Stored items

= Beginning of Section =

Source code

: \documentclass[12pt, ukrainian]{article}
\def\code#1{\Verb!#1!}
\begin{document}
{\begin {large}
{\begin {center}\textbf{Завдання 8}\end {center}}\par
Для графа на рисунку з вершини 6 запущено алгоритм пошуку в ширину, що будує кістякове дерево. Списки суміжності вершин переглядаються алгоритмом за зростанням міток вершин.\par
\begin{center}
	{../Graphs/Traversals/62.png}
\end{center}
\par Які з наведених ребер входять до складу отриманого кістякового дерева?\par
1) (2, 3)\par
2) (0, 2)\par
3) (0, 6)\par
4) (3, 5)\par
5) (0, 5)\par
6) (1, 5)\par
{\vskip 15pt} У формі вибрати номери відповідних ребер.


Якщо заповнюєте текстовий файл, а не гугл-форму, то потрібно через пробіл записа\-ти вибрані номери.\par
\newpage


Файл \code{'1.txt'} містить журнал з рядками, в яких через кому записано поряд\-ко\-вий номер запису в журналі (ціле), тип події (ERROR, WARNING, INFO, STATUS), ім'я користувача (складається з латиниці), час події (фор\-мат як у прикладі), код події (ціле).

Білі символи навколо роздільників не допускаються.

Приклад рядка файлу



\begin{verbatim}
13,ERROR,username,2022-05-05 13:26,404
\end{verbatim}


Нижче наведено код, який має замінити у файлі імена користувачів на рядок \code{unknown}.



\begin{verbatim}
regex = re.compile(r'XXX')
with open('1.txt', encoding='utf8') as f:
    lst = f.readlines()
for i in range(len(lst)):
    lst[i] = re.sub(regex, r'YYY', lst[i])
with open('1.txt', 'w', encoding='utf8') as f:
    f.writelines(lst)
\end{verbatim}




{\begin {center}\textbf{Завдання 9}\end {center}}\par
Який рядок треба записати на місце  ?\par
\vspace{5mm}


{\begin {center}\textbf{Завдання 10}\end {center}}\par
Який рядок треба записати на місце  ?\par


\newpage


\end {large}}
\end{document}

= End of Section =

* Instructions for the task *
Your answer must be the lines from the first line of the entries above through the line that contains "with open('1.txt', 'w', encoding='utf8')", written out exactly.

* Output of the exercise *
Source code

: \documentclass[12pt, ukrainian]{article}
\def\code#1{\Verb!#1!}
\begin{document}
{\begin {large}
{\begin {center}\textbf{Завдання 8}\end {center}}\par
Для графа на рисунку з вершини 6 запущено алгоритм пошуку в ширину, що будує кістякове дерево. Списки суміжності вершин переглядаються алгоритмом за зростанням міток вершин.\par
\begin{center}
	{../Graphs/Traversals/62.png}
\end{center}
\par Які з наведених ребер входять до складу отриманого кістякового дерева?\par
1) (2, 3)\par
2) (0, 2)\par
3) (0, 6)\par
4) (3, 5)\par
5) (0, 5)\par
6) (1, 5)\par
{\vskip 15pt} У формі вибрати номери відповідних ребер.


Якщо заповнюєте текстовий файл, а не гугл-форму, то потрібно через пробіл записа\-ти вибрані номери.\par
\newpage


Файл \code{'1.txt'} містить журнал з рядками, в яких через кому записано поряд\-ко\-вий номер запису в журналі (ціле), тип події (ERROR, WARNING, INFO, STATUS), ім'я користувача (складається з латиниці), час події (фор\-мат як у прикладі), код події (ціле).

Білі символи навколо роздільників не допускаються.

Приклад рядка файлу



\begin{verbatim}
13,ERROR,username,2022-05-05 13:26,404
\end{verbatim}


Нижче наведено код, який має замінити у файлі імена користувачів на рядок \code{unknown}.



\begin{verbatim}
regex = re.compile(r'XXX')
with open('1.txt', encoding='utf8') as f:
    lst = f.readlines()
for i in range(len(lst)):
    lst[i] = re.sub(regex, r'YYY', lst[i])
with open('1.txt', 'w', encoding='utf8') as f:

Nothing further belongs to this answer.